When his mother was pregnant with him, his father caught a cobia, a type of fish that can grow up to 82 pounds. The fish was longer than Turner’s father was tall, and he told his wife they should name their child Cobia after his trophy. Turner’s mother flat-out refused. But later in the pregnancy, his father combined the fish with Hobie, the outdoor brand, and they agreed on the name Kobie.
Despite these origins, Turner was not a big fish in football recruiting circles coming out of high school. He had a late growth spurt, lacked elite speed and played multiple positions, which made him harder to evaluate. He got some Division III attention, but even a strong senior season couldn’t elicit a scholarship offer.
“I don’t know what it was,” Turner said. “But I’m actually so grateful that it happened that way, or otherwise I would not be the man that I am.”
Turner began looking into whether he could get a musical scholarship, turning his passion for singing into a collegiate opportunity.

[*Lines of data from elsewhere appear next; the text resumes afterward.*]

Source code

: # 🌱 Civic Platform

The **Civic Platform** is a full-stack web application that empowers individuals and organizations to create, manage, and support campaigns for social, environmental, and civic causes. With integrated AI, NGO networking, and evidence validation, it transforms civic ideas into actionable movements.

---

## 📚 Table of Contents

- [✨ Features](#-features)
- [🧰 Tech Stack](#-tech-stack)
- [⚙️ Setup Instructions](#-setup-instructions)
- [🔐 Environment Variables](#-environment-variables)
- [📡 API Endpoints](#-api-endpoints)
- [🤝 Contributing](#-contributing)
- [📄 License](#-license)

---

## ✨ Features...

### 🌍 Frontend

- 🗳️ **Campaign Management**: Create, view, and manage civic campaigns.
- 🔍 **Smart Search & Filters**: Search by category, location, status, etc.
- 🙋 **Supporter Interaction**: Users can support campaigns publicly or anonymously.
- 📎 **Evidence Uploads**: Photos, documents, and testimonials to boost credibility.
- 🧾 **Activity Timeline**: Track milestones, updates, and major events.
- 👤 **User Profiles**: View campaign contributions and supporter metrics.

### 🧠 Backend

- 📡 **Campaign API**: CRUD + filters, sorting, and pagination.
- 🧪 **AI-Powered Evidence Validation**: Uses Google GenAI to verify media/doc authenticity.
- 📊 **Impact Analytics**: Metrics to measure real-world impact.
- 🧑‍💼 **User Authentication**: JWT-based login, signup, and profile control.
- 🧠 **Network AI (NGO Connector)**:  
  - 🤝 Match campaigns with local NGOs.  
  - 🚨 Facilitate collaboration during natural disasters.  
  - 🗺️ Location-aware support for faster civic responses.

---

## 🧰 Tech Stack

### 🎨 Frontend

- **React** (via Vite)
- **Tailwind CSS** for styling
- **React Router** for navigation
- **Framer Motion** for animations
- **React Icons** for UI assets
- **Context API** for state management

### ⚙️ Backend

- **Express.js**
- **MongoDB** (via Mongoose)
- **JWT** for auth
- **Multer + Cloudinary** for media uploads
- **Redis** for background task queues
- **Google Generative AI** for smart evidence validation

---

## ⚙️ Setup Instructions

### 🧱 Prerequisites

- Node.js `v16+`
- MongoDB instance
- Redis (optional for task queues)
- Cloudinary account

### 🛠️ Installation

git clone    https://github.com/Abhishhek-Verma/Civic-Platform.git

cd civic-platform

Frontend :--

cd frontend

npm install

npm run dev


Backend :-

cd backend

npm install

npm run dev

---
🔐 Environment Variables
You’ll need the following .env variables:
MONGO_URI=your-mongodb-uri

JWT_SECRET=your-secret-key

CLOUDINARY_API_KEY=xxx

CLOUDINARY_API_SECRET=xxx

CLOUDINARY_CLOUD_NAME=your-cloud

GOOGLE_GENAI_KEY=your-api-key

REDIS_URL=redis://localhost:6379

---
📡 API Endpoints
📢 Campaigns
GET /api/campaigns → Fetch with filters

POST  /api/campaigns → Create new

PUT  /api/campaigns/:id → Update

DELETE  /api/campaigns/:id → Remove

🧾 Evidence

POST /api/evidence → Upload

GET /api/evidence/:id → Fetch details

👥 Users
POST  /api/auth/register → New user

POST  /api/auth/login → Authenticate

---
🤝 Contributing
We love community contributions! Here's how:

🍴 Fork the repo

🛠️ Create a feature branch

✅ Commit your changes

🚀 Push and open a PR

But FCS school Richmond offered him a preferred walk-on spot as a tight end, and he jumped at it.
By the time he saw the field as a redshirt freshman, he had transitioned to the defensive line. He had 2½ tackles for loss that season, then seven sacks the next year as he was named third-team all-conference. Then as a redshirt junior, he was named the Colonial Athletic Association’s co-Defensive Player of the Year for the shortened spring season in 2021.
As he ascended the ranks, it was his football IQ that continued to buoy him.

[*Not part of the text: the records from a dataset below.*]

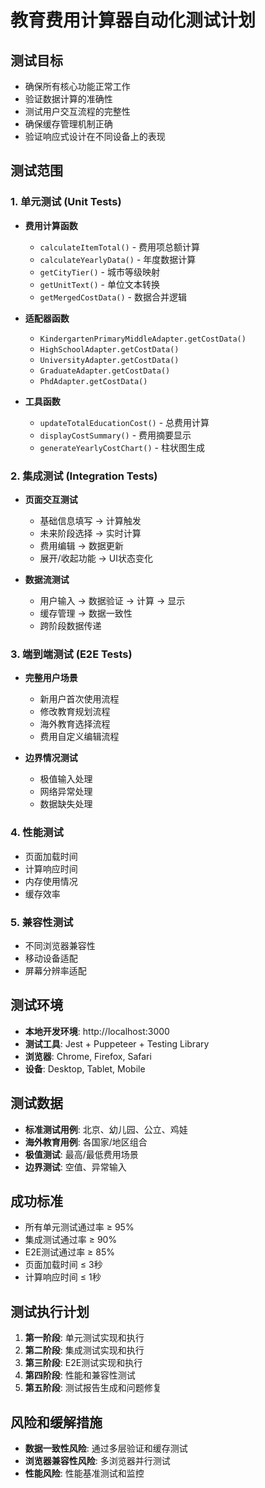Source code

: # 教育费用计算器自动化测试计划

## 测试目标
- 确保所有核心功能正常工作
- 验证数据计算的准确性
- 测试用户交互流程的完整性
- 确保缓存管理机制正确
- 验证响应式设计在不同设备上的表现

## 测试范围

### 1. 单元测试 (Unit Tests)
- **费用计算函数**
  - `calculateItemTotal()` - 费用项总额计算
  - `calculateYearlyData()` - 年度数据计算
  - `getCityTier()` - 城市等级映射
  - `getUnitText()` - 单位文本转换
  - `getMergedCostData()` - 数据合并逻辑

- **适配器函数**
  - `KindergartenPrimaryMiddleAdapter.getCostData()`
  - `HighSchoolAdapter.getCostData()`
  - `UniversityAdapter.getCostData()`
  - `GraduateAdapter.getCostData()`
  - `PhdAdapter.getCostData()`

- **工具函数**
  - `updateTotalEducationCost()` - 总费用计算
  - `displayCostSummary()` - 费用摘要显示
  - `generateYearlyCostChart()` - 柱状图生成

### 2. 集成测试 (Integration Tests)
- **页面交互测试**
  - 基础信息填写 → 计算触发
  - 未来阶段选择 → 实时计算
  - 费用编辑 → 数据更新
  - 展开/收起功能 → UI状态变化

- **数据流测试**
  - 用户输入 → 数据验证 → 计算 → 显示
  - 缓存管理 → 数据一致性
  - 跨阶段数据传递

### 3. 端到端测试 (E2E Tests)
- **完整用户场景**
  - 新用户首次使用流程
  - 修改教育规划流程
  - 海外教育选择流程
  - 费用自定义编辑流程

- **边界情况测试**
  - 极值输入处理
  - 网络异常处理
  - 数据缺失处理

### 4. 性能测试
- 页面加载时间
- 计算响应时间
- 内存使用情况
- 缓存效率

### 5. 兼容性测试
- 不同浏览器兼容性
- 移动设备适配
- 屏幕分辨率适配

## 测试环境
- **本地开发环境**: http://localhost:3000
- **测试工具**: Jest + Puppeteer + Testing Library
- **浏览器**: Chrome, Firefox, Safari
- **设备**: Desktop, Tablet, Mobile

## 测试数据
- **标准测试用例**: 北京、幼儿园、公立、鸡娃
- **海外教育用例**: 各国家/地区组合
- **极值测试**: 最高/最低费用场景
- **边界测试**: 空值、异常输入

## 成功标准
- 所有单元测试通过率 ≥ 95%
- 集成测试通过率 ≥ 90%
- E2E测试通过率 ≥ 85%
- 页面加载时间 ≤ 3秒
- 计算响应时间 ≤ 1秒

## 测试执行计划
1. **第一阶段**: 单元测试实现和执行
2. **第二阶段**: 集成测试实现和执行
3. **第三阶段**: E2E测试实现和执行
4. **第四阶段**: 性能和兼容性测试
5. **第五阶段**: 测试报告生成和问题修复

## 风险和缓解措施
- **数据一致性风险**: 通过多层验证和缓存测试
- **浏览器兼容性风险**: 多浏览器并行测试
- **性能风险**: 性能基准测试和监控
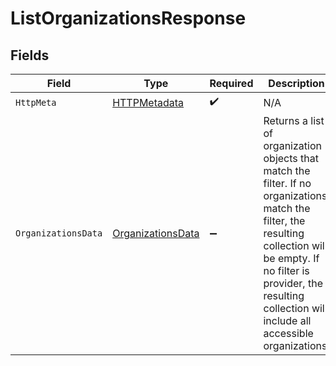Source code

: # ListOrganizationsResponse


## Fields

| Field                                                                                                                                                                                                                                     | Type                                                                                                                                                                                                                                      | Required                                                                                                                                                                                                                                  | Description                                                                                                                                                                                                                               |
| ----------------------------------------------------------------------------------------------------------------------------------------------------------------------------------------------------------------------------------------- | ----------------------------------------------------------------------------------------------------------------------------------------------------------------------------------------------------------------------------------------- | ----------------------------------------------------------------------------------------------------------------------------------------------------------------------------------------------------------------------------------------- | ----------------------------------------------------------------------------------------------------------------------------------------------------------------------------------------------------------------------------------------- |
| `HttpMeta`                                                                                                                                                                                                                                | [HTTPMetadata](../../Models/Components/HTTPMetadata.md)                                                                                                                                                                                   | :heavy_check_mark:                                                                                                                                                                                                                        | N/A                                                                                                                                                                                                                                       |
| `OrganizationsData`                                                                                                                                                                                                                       | [OrganizationsData](../../Models/Components/OrganizationsData.md)                                                                                                                                                                         | :heavy_minus_sign:                                                                                                                                                                                                                        | Returns a list of organization objects that match the filter. If no organizations match the filter, the resulting collection will be empty. If no filter is provider, the resulting collection will include all accessible organizations. |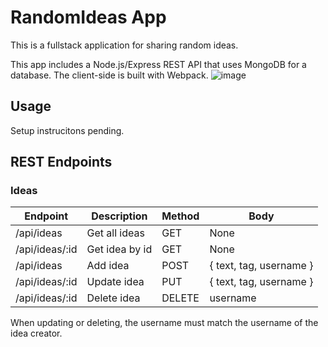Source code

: # RandomIdeas App

This is a fullstack application for sharing random ideas. 

This app includes a Node.js/Express REST API that uses MongoDB for a database. The client-side is built with Webpack.
![image](https://github.com/LucasSD/random-ideas/assets/71330905/6489cb15-b019-4951-97d2-5619af258c92)


## Usage

Setup instrucitons pending. 

## REST Endpoints

### Ideas

| Endpoint       | Description    | Method | Body                    |
| -------------- | -------------- | ------ | ----------------------- |
| /api/ideas     | Get all ideas  | GET    | None                    |
| /api/ideas/:id | Get idea by id | GET    | None                    |
| /api/ideas     | Add idea       | POST   | { text, tag, username } |
| /api/ideas/:id | Update idea    | PUT    | { text, tag, username } |
| /api/ideas/:id | Delete idea    | DELETE | username                |

When updating or deleting, the username must match the username of the idea creator.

“I’ve never been the fastest guy, I was always really physical, but my dad always says I always knew where the ball was going,” Turner said. “In high school, I saw, this guy’s pulling, I know if he’s pulling then this guy’s blocking down on me and I can just wipe across.”
As he worked in relative anonymity at Richmond, he did come up with a signature celebration, the one he busted out after his two sacks against the Cardinals on Sunday.
While listening to music in the Richmond locker room with teammates, Turner acted like he was conducting an orchestra. His friends liked it and told him to do it after his next sack.
And so the Conductor was born.
“It’s crisp, I like it,” fellow Rams rookie Byron Young said. “It’s his own style and it’s unique. And that’s the type of guy he is, he’s a unique guy.”
Staying true
Young and Turner worked out at the same facility prior to the draft. There, Young noticed Turner’s dedication, always looking for extra work to do in the weight room. But it was when they roomed together for rookie camp and studied their playbooks together that Young realized something else about Turner.
“He’s very smart; very smart. Like, smartest person I ever run into,” Young said. “He’s that type of guy that’s just ready to learn.”
The coaches noticed the same thing from the first day of camp. Defensive line coach Eric Henderson always tries to push his rookies from the onset, challenging them to understand some of the most complicated concepts of the Rams’ defense.
“He’s trying to trick them with questions: ‘Can I run a go this or a spark that?’” Morris recalled. “And [Turner] was one of the few guys that picked it up right away and knew what was happening and why it was going on. He was the guy answering all the questions until you gotta get to the point you tell him to be quiet and let some other people answer the questions.”
It wasn’t long before that translated into production for Turner, from a sack in the season opener to four straight starts in the middle of the season to Sunday’s two-sack performance.
All the while, Turner has felt no pressure to fit into an NFL mold, even when veterans try to tease the rookie.
“He is one of those guys that you can’t get him because he’s unfazed and he’s super secure in himself,” head coach Sean McVay said. “He is refreshingly so secure in who he is. His teammates love him. You can’t help but root for a guy like this.”
“He’s a funny guy,” Young added. “Good vibes all the time. Never a guy you’re upset with. He never tries to make anybody uncomfortable, and that’s what I like about him.”
Turner can be heard singing throughout the locker room and team meetings. He is an avid anime fan, something that doesn’t necessarily permeate every NFL locker room. And with headphones on all the time, veterans can make jokes about Turner being part of the “iPad generation”.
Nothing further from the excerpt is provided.